Today, every inch of my body aches. I decided last week that I might take up running. For those of you who know me, this is shocking because it violates a long-standing objection I have with running: too much jiggles.

Unfortunately, the jiggling is still an issue. But I thought about how I walk and walk the streets of NY when I'm there and had wondered how much ground I could cover if I actually ran.  I thought practicing here in CA would help me to know if this is something I might enjoy.  I bundled myself up and put Evelyn in the Chariot stroller and hit the path. The walking warm-up was great. It didn't seem quite so cold. I had headphones in with some amazing and inspiring music....but the headphones kept yanking and pulling and falling out so I abandoned that.

As I turned the corner onto the bike path, I thought, "Here we go. Just me and the path."  I would love to report that I felt light and that the energy flowing through me created some amazing runner's high. But that would be lying folks.

Every step felt like pulling lead out of mud.  I noticed a few minutes in, as I constantly reminded myself to breath "in through the nose and out through the mouth," that my nose had become numb from the cold.  It was hard to breathe, but if I stopped breathing through the nose, the shooting pain would begin in my side.

My heaving chest wanted to stop only minutes in.  The frost took over my hands so that they were both numb and yet so full of pain that I couldn't move them. All in all...I covered a mile and a half. Not much by any runner's standard. And I didn't even run all of that.

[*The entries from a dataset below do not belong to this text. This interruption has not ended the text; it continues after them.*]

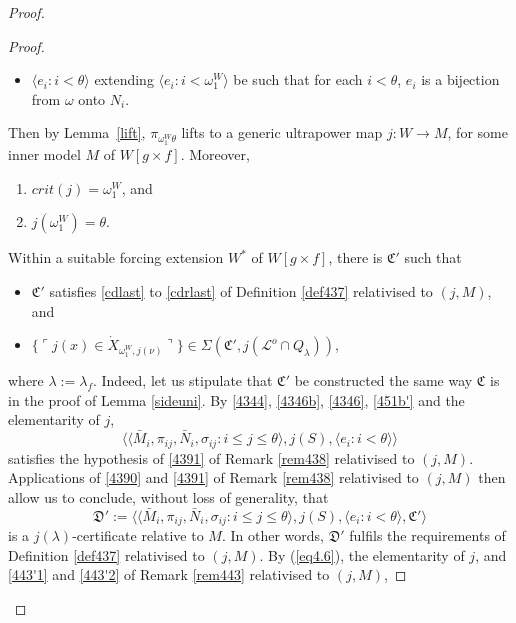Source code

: \documentclass[12pt]{article}
\numberwithin{equation}{section}
\begin{document}
\begin{proof}
\begin{proof}
\begin{itemize}
    \item $\langle e_i : i < \theta \rangle$ extending $\langle e_i : i < \omega_1^W \rangle$ be such that for each $i < \theta$, $e_i$ is a bijection from $\omega$ onto $N_i$.
\end{itemize}
Then by Lemma~\ref{lift}, $\pi_{\omega_1^W\theta}$ lifts to a generic ultrapower map $j : W \longrightarrow M$, for some inner model $M$ of $W[g \times f]$. Moreover, 
\begin{enumerate}[label=(\alph*)]
    \item\label{451a'} $crit(j) = \omega_1^W$, and
    \item\label{451b'} $j(\omega_1^W) = \theta$.
\end{enumerate}

Within a suitable forcing extension $W^*$ of $W[g \times f]$, there is $\mathfrak{C}'$ such that 
\begin{itemize}
    \item $\mathfrak{C}'$ satisfies \ref{cdlast} to \ref{cdrlast} of Definition \ref{def437} relativised to $(j, M)$, and
    \item $\{\ulcorner j(x) \in \dot{X}_{\omega_1^W, j(\nu)} \urcorner\} \in \Sigma(\mathfrak{C}', j(\mathcal{L}^o \cap Q_{\lambda}))$,
\end{itemize} 
where $\lambda := \lambda_f$. Indeed, let us stipulate that $\mathfrak{C}'$ be constructed the same way $\mathfrak{C}$ is in the proof of Lemma \ref{sideuni}. By \ref{4344}, \ref{4346b}, \ref{4346}, \ref{451b'} and the elementarity of $j$, 
\begin{equation*}
    \langle \langle \bar{M}_i, \pi_{ij}, \bar{N}_i, \sigma_{ij} : i \leq j \leq \theta \rangle, j(S), \langle e_i : i < \theta \rangle \rangle
\end{equation*}
satisfies the hypothesis of \ref{4391} of Remark \ref{rem438} relativised to $(j, M)$. Applications of \ref{4390} and \ref{4391} of Remark \ref{rem438} relativised to $(j, M)$ then allow us to conclude, without loss of generality, that
\begin{equation*}
    \mathfrak{D}' := \langle \langle \bar{M}_i, \pi_{ij}, \bar{N}_i, \sigma_{ij} : i \leq j \leq \theta \rangle, j(S), \langle e_i : i < \theta \rangle, \mathfrak{C}' \rangle
\end{equation*}
is a $j(\lambda)$-certificate relative to $M$. In other words, $\mathfrak{D}'$ fulfils the requirements of Definition \ref{def437} relativised to $(j, M)$. By (\ref{eq4.6}), the elementarity of $j$, and \ref{443'1} and \ref{443'2} of Remark \ref{rem443} relativised to $(j, M)$, 

\end{proof}
\end{proof}
\end{document}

And I would love to report that I feel amazing now, proud of the accomplishment and looking forward to the next time.  But that's not true either. I'm not sure I'll keep running. Everything hurts and I'm just not good at it. But I will keep moving. 

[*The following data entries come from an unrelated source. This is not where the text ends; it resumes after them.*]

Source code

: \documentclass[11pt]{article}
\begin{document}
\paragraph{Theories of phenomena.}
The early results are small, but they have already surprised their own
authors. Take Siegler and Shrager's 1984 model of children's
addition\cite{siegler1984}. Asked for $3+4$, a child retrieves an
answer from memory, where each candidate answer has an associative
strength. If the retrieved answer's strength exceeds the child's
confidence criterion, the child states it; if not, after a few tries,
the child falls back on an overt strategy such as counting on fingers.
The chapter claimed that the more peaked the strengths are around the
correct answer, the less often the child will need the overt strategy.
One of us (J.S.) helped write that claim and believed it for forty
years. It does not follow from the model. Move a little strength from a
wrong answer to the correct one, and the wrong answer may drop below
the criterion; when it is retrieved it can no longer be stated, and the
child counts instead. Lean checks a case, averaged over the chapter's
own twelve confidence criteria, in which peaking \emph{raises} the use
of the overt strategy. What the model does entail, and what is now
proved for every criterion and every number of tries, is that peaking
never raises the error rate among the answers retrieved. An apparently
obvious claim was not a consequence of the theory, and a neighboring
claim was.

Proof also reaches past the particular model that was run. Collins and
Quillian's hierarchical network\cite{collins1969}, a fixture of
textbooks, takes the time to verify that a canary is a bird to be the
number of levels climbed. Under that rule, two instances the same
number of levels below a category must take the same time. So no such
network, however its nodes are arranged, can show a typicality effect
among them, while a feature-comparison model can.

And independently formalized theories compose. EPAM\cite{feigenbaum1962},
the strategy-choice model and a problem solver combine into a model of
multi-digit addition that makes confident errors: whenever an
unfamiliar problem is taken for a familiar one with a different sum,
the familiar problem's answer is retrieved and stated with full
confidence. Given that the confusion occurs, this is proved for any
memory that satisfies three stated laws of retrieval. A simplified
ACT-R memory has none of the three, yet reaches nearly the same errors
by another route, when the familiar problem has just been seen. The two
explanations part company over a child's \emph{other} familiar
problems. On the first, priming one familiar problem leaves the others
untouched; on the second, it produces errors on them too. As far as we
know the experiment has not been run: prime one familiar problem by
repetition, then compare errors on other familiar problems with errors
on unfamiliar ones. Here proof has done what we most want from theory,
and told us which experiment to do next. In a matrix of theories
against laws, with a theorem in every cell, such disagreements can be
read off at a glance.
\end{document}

Today, I am taking Elijah down to CHLA to do blood work and meet with his oncologist.  Ever since I returned from New York, it's felt like my run. Life feels a little like pulling lead from the mud. This life can sometimes feel like that....like the biting cold, or the heaving of your chest, or the pain in your side.  

Perfect timing to read this yesterday:

"Some seasons are Naomi times.  You ventured out with those hopes, full--and you feel you've been brought back empty--disillusioned, withered dry.
In some seasons, for all their gloss and glitz, it can be hard to find gifts, and days can feel like fists....
The radicals and the reflective, the Ruths and the revolutionaries--they are the ones on the road, in the fields, on the wall, pointing to the dawn of the new Kingdom coming, pointing to the light that breaks through all things broken, pointing to redemption always rising and the Advent coming again.  Brilliant people don't deny the dark; they are the ones who never stop looking for His light in everything."-- Ann Voskamp


So today, I'm hitting the road. I'm not denying the dark.  But I'm looking for His light in everything.  I'm putting one foot in front of the other and I'm going to keep moving.